Pictures paired with source code:
────
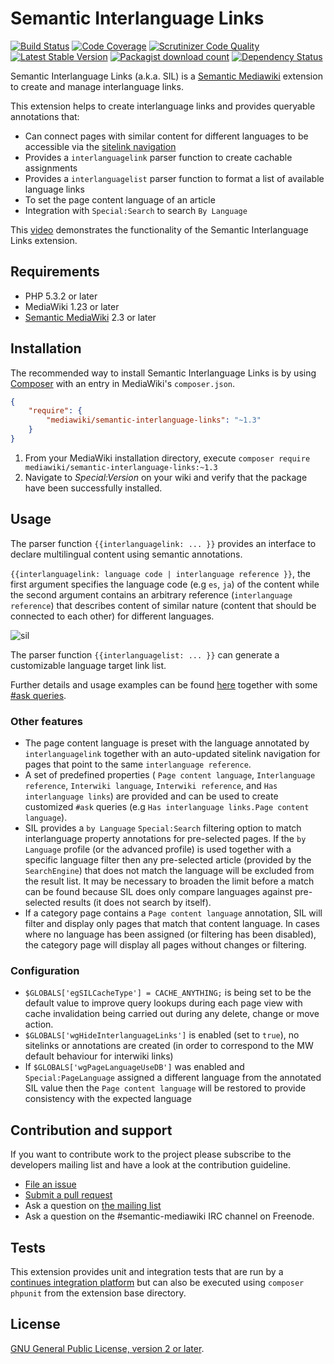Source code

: # Semantic Interlanguage Links

[![Build Status](https://secure.travis-ci.org/SemanticMediaWiki/SemanticInterlanguageLinks.svg?branch=master)](http://travis-ci.org/SemanticMediaWiki/SemanticInterlanguageLinks)
[![Code Coverage](https://scrutinizer-ci.com/g/SemanticMediaWiki/SemanticInterlanguageLinks/badges/coverage.png?b=master)](https://scrutinizer-ci.com/g/SemanticMediaWiki/SemanticInterlanguageLinks/?branch=master)
[![Scrutinizer Code Quality](https://scrutinizer-ci.com/g/SemanticMediaWiki/SemanticInterlanguageLinks/badges/quality-score.png?b=master)](https://scrutinizer-ci.com/g/SemanticMediaWiki/SemanticInterlanguageLinks/?branch=master)
[![Latest Stable Version](https://poser.pugx.org/mediawiki/semantic-interlanguage-links/version.png)](https://packagist.org/packages/mediawiki/semantic-interlanguage-links)
[![Packagist download count](https://poser.pugx.org/mediawiki/semantic-interlanguage-links/d/total.png)](https://packagist.org/packages/mediawiki/semantic-interlanguage-links)
[![Dependency Status](https://www.versioneye.com/php/mediawiki:semantic-interlanguage-links/badge.png)](https://www.versioneye.com/php/mediawiki:semantic-interlanguage-links)

Semantic Interlanguage Links (a.k.a. SIL) is a [Semantic Mediawiki][smw] extension to
create and manage interlanguage links.

This extension helps to create interlanguage links and provides queryable annotations that:

- Can connect pages with similar content for different languages to be accessible via the [sitelink navigation][sitelink]
- Provides a `interlanguagelink` parser function to create cachable assignments
- Provides a `interlanguagelist` parser function to format a list of available language links
- To set the page content language of an article
- Integration with `Special:Search` to search `By Language`

This [video](https://vimeo.com/115871518) demonstrates the functionality of the Semantic Interlanguage Links extension.

## Requirements

- PHP 5.3.2 or later
- MediaWiki 1.23 or later
- [Semantic MediaWiki][smw] 2.3 or later

## Installation

The recommended way to install Semantic Interlanguage Links is by using [Composer][composer]
with an entry in MediaWiki's `composer.json`.

```json
{
	"require": {
		"mediawiki/semantic-interlanguage-links": "~1.3"
	}
}
```
1. From your MediaWiki installation directory, execute
   `composer require mediawiki/semantic-interlanguage-links:~1.3`
2. Navigate to _Special:Version_ on your wiki and verify that the package
   have been successfully installed.

## Usage

The parser function `{{interlanguagelink: ... }}` provides an interface
to declare multilingual content using semantic annotations.

`{{interlanguagelink: language code | interlanguage reference }}`, the first
argument specifies the language code (e.g `es`, `ja`) of the content while
the second argument contains an arbitrary reference (`interlanguage reference`)
that describes content of similar nature (content that should be connected to
each other) for different languages.

![sil](https://cloud.githubusercontent.com/assets/1245473/9477943/450195e0-4b75-11e5-9cd4-61e2672eb8fa.png)

The parser function `{{interlanguagelist: ... }}` can generate a customizable
language target link list.

Further details and usage examples can be found [here](https://github.com/SemanticMediaWiki/SemanticInterlanguageLinks/blob/master/docs/01-parser-function.md)
together with some [#ask queries](https://github.com/SemanticMediaWiki/SemanticInterlanguageLinks/blob/master/docs/02-ask-queries.md).

### Other features

- The page content language is preset with the language annotated by `interlanguagelink` together
  with an auto-updated sitelink navigation for pages that point to the same `interlanguage reference`.
- A set of predefined properties ( `Page content language`, `Interlanguage reference`,
  `Interwiki language`, `Interwiki reference`, and `Has interlanguage links`) are provided and can
  be used to create customized `#ask` queries (e.g `Has interlanguage links.Page content language`).
- SIL provides a `by Language` `Special:Search` filtering option to match interlanguage property annotations
  for pre-selected pages. If the `by Language` profile (or the advanced profile) is used together with
  a specific language filter then any pre-selected article (provided by the `SearchEngine`) that does not match
  the language will be excluded from the result list. It may be necessary to broaden the limit before a match
  can be found because SIL does only compare languages against pre-selected results (it does not search by itself).
- If a category page contains a `Page content language` annotation, SIL will filter and display only pages
  that match that content language. In cases where no language has been assigned (or filtering has been disabled),
  the category page will display all pages without changes or filtering.

### Configuration

- `$GLOBALS['egSILCacheType'] = CACHE_ANYTHING;` is being set to be the default value to improve query lookups
   during each page view with cache invalidation being carried out during any delete, change or move action.
- `$GLOBALS['wgHideInterlanguageLinks']` is enabled (set to `true`), no sitelinks or annotations are created
  (in order to correspond to the MW default behaviour for interwiki links)
- If `$GLOBALS['wgPageLanguageUseDB']` was enabled and `Special:PageLanguage` assigned a different language from
  the annotated SIL value then the `Page content language` will be restored to provide consistency with the
  expected language

## Contribution and support

If you want to contribute work to the project please subscribe to the developers mailing list and
have a look at the contribution guideline.

* [File an issue](https://github.com/SemanticMediaWiki/SemanticLanguageLinks/issues)
* [Submit a pull request](https://github.com/SemanticMediaWiki/SemanticLanguageLinks/pulls)
* Ask a question on [the mailing list](https://semantic-mediawiki.org/wiki/Mailing_list)
* Ask a question on the #semantic-mediawiki IRC channel on Freenode.

## Tests

This extension provides unit and integration tests that are run by a [continues integration platform][travis]
but can also be executed using `composer phpunit` from the extension base directory.

## License

[GNU General Public License, version 2 or later][gpl-licence].

[smw]: https://github.com/SemanticMediaWiki/SemanticMediaWiki
[contributors]: https://github.com/SemanticMediaWiki/SemanticLanguageLinks/graphs/contributors
[travis]: https://travis-ci.org/SemanticMediaWiki/SemanticLanguageLinks
[gpl-licence]: https://www.gnu.org/copyleft/gpl.html
[composer]: https://getcomposer.org/
[sitelink]: https://www.semantic-mediawiki.org/wiki/File:Extension-sil-sitelink.png
[iwlm]: https://www.mediawiki.org/wiki/Manual:$wgInterwikiMagic
[iwlp]: https://www.mediawiki.org/wiki/Manual:$wgExtraInterlanguageLinkPrefixes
────
■ **What is expected**
Show a copy of each line from the data that includes the word "provided".

■ **Written response**
  `Interwiki language`, `Interwiki reference`, and `Has interlanguage links`) are provided and can
  a specific language filter then any pre-selected article (provided by the `SearchEngine`) that does not match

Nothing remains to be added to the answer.